Otaola has 645,000 subscribers to his 12-year-old YouTube channel, Cubanos Por El Mundo, and 362,000 subscribers on his live channel, on which he broadcasts his profanity-laden ¡Hola Ota-ola! podcast. He mostly talks about musicians and their personal lives (almost always if not always insulting them and their fans) as well as Cuban politics, and regularly airs clips of Cuban’s current regime leader, Mario Diaz-Canel, and other government officials. Giving them Miami air time they don’t deserve.

He also has a fierce following of fans promoting and defending him on social media, where he has more than 70,000 followers on the platform formerly known as twitter — same as La Alcaldesa. They don’t make a ton of sense, like him. But they are very loyal. (Cid, fyi, has less than 2,500 followers).

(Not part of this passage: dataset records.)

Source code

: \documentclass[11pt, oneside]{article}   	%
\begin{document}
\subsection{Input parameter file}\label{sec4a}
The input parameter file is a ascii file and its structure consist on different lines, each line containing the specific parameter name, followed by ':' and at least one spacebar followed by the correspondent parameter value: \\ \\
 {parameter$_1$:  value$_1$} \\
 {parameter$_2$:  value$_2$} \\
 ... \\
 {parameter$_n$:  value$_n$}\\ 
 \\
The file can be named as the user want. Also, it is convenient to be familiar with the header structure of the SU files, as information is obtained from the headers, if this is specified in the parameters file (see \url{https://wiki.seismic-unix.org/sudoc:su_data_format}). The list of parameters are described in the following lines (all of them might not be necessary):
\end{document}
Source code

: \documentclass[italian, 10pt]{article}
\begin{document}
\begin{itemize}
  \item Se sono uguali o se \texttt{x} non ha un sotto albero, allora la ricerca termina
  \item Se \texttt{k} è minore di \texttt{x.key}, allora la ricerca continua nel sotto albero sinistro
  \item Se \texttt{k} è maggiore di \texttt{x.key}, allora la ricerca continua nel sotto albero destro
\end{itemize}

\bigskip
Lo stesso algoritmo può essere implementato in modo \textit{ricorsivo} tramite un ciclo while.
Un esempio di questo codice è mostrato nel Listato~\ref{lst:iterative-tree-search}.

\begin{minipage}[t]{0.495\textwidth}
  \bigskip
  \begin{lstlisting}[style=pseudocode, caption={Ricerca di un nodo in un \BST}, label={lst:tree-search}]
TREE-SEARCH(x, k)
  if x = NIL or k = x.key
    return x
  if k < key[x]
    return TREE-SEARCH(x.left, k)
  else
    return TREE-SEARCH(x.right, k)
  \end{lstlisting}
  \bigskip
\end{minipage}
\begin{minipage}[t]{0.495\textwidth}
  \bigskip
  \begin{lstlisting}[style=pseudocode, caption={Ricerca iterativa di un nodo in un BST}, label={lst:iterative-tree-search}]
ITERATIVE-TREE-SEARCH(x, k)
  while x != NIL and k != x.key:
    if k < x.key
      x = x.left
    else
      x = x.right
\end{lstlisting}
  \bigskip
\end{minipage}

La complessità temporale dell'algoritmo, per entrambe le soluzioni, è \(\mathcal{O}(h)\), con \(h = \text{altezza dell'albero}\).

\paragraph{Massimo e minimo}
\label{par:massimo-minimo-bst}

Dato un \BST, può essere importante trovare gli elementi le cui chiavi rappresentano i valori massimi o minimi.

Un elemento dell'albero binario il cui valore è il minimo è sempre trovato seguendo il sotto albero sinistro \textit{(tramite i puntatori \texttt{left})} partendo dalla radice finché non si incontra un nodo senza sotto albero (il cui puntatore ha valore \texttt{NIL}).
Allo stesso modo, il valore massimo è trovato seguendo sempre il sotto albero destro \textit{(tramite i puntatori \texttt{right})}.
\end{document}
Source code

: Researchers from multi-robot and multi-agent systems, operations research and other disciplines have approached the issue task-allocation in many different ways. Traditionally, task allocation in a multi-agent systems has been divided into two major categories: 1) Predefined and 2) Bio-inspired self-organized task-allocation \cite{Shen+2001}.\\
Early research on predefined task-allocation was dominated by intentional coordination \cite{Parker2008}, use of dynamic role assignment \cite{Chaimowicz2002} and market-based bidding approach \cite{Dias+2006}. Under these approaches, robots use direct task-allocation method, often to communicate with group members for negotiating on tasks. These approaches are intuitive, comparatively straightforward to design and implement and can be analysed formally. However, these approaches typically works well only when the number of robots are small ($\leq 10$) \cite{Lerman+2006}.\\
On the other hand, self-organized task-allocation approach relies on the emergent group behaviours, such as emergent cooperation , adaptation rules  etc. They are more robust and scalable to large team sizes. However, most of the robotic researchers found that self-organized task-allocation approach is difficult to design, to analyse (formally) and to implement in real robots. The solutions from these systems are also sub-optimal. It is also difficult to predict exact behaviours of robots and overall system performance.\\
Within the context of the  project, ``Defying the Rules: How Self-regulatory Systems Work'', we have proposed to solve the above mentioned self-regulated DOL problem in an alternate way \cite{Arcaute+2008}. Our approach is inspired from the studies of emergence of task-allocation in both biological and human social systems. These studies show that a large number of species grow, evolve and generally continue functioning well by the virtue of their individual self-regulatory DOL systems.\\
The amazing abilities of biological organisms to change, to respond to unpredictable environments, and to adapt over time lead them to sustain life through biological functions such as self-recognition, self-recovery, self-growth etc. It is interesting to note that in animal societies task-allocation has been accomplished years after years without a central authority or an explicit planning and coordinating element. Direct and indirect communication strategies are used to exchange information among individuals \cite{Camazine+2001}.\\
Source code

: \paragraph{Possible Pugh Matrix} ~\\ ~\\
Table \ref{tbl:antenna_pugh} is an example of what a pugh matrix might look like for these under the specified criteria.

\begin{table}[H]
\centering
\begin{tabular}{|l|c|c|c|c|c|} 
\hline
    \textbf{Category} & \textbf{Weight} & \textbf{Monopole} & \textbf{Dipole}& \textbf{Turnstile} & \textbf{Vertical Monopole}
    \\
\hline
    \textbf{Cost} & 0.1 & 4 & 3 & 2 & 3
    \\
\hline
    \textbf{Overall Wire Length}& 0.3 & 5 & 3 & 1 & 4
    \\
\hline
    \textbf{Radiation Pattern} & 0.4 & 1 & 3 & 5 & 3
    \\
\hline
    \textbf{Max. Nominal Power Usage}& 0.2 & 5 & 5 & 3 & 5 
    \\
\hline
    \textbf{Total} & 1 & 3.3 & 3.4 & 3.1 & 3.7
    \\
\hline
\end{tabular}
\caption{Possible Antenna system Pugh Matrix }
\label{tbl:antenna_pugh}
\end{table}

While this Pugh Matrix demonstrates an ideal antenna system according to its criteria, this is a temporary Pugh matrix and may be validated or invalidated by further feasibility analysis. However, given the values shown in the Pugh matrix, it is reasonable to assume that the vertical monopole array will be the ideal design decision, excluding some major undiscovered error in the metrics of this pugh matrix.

Otaola, who loaned his campaign $20,000, has also managed to raise $244,055 more in 9,760 individual contributions — some for as little as $1 — from all over the country, probably with his anti-woke, anti-communism agenda. It’s a good nut for a first-time candidate.

But he might be downright dangerous, and not just because of his hard right rhetoric.

DeFede said some people might consider Otaola a hypocrite. He’s a walking contradiction. And that makes it hard to have confidence in anything he says.

The guy might talk a good anti-communist game, and he does increase awareness of political prisoners and people assassinated by the Cuban regime. He’s funny, sometimes, if vulgar, and Ladra enjoys it when he pokes at Cuban apologists on his show.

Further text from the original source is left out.